- Mark as New
- Bookmark
- Subscribe
- Mute
- Subscribe to RSS Feed
- Permalink
- Report Inappropriate Content
Setup
I am testing worst case latency in a setup where I have two E810-XXV direct connected. I am on a Debian 12 standard 6.1.0-26-amd64 Linux kernel.
I have upgraded to the latest ice and irdma drivers:
[ 154.144293] ice: Intel(R) Ethernet Connection E800 Series Linux Driver - version 1.15.5
[ 154.144377] ice: Copyright (C) 2018-2024 Intel Corporation
[ 154.227153] ice 0000:04:00.0: fw 7.7.3 api 1.7.11 nvm 4.70 0x8001f7bb 1.3755.0 [8086:159b] [8086:0003]
...
[ 155.655299] irdma driver version: 1.15.15
Findings
My code sets up a UD queue pair using a socket to share information, and times how long a round trip takes using IBV_WR_SEND and then waiting for a response from the other side. I noticed huge jumps in some RTTs (25+ ms) and isolated where the delay was coming from. I simplified my code some more so the stream of data is just going one way, and implemented the test as follows:
LOOP:
1) Start timer
2) Post send request:
3) Poll send completion:
4) End Timer
With this simplified test, I still got unexpected long latencies, specifically at the send completion polling.

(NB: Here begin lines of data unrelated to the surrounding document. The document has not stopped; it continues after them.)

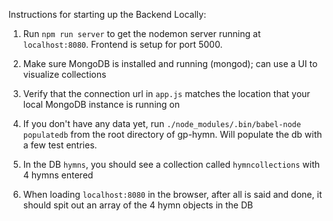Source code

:Instructions for starting up the Backend Locally:

1) Run `npm run server` to get the nodemon server running at `localhost:8080`. Frontend is setup for port 5000.

2) Make sure MongoDB is installed and running (mongod); can use a UI to visualize collections

3) Verify that the connection url in `app.js` matches the location that your local MongoDB instance is running on

4) If you don't have any data yet, run `./node_modules/.bin/babel-node populatedb` from the root directory of gp-hymn. Will populate the db with a few test entries.

5) In the DB `hymns`, you should see a collection called `hymncollections` with 4 hymns entered

6) When loading `localhost:8080` in the browser, after all is said and done, it should spit out an array of the 4 hymn objects in the DB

The receiver side also detects the slow packet, so the poll completion isn't just taking a long time to return, the packet is getting stuck on the way out.
Data and Explanation
[ 8751.362085] ib_client: WARN - It took longer than 27125379 ns to wait for send, count: 8388610
[ 8803.219365] ib_client: WARN - It took longer than 25279562 ns to wait for send, count: 25165826
[ 8855.077630] ib_client: WARN - It took longer than 16410736 ns to wait for send, count: 41943042
[ 8906.934875] ib_client: WARN - It took longer than 13447023 ns to wait for send, count: 58720258
[ 8958.793107] ib_client: WARN - It took longer than 29723372 ns to wait for send, count: 75497474
[ 9010.650323] ib_client: WARN - It took longer than 29989750 ns to wait for send, count: 92274690
[ 9062.508529] ib_client: WARN - It took longer than 28589231 ns to wait for send, count: 109051906
[ 9114.364223] ib_client: WARN - It took longer than 29764279 ns to wait for send, count: 125829122
[ 9166.221406] ib_client: WARN - It took longer than 29413178 ns to wait for send, count: 142606338
[ 9168.820274] min: 2117 ns, max: 29989750 ns, mean: 3063 ns
[ 9168.820276] <3000 : 71619390
[ 9168.820276] [3000, 4000) : 71646397
[ 9168.820277] [4000, 5000) : 176602
[ 9168.820278] [5000, 5500) : 9
[ 9168.820278] [5500, 6000) : 154
[ 9168.820279] [6000, 6500) : 134
[ 9168.820279] [6500, 7000) : 516
[ 9168.820280] [7000, 7500) : 293
[ 9168.820280] [7500, 8000) : 917
[ 9168.820281] [8000, 9000) : 1075
[ 9168.820281] [9000, 10000) : 1139
[ 9168.820282] [10000, 15000) : 1031
[ 9168.820282] [15000, 20000) : 0
[ 9168.820283] [20000, 25000) : 0
[ 9168.820283] [25000, 30000) : 0
[ 9168.820284] [30000, 50000) : 0
[ 9168.820284] [50000, 100000) : 0
[ 9168.820285] [100000, 200000) : 0
[ 9168.820285] [200000, 300000) : 0
[ 9168.820286] [300000, 500000) : 0
[ 9168.820286] [500000, 1000000) : 0
[ 9168.820287] [1000000, 2000000) : 0
[ 9168.820287] [2000000, 3000000) : 0
[ 9168.820288] [3000000, 4000000) : 0
[ 9168.820288] >4000000 : 9
The above data is from a test that uses the kernel-space ib_* interfaces and shows a log for each slow completion poll and a histogram of all completions. The count field in the first logs show what message count we are at (1 indexed), so on the 8388610th message we see our first very long completion. The pattern that follows is every 16777216 (2^24) messages after the initial delay we get another long completion time. This is not a time based slowdown, if I slow down my send loop that same message numbers have the slowdown.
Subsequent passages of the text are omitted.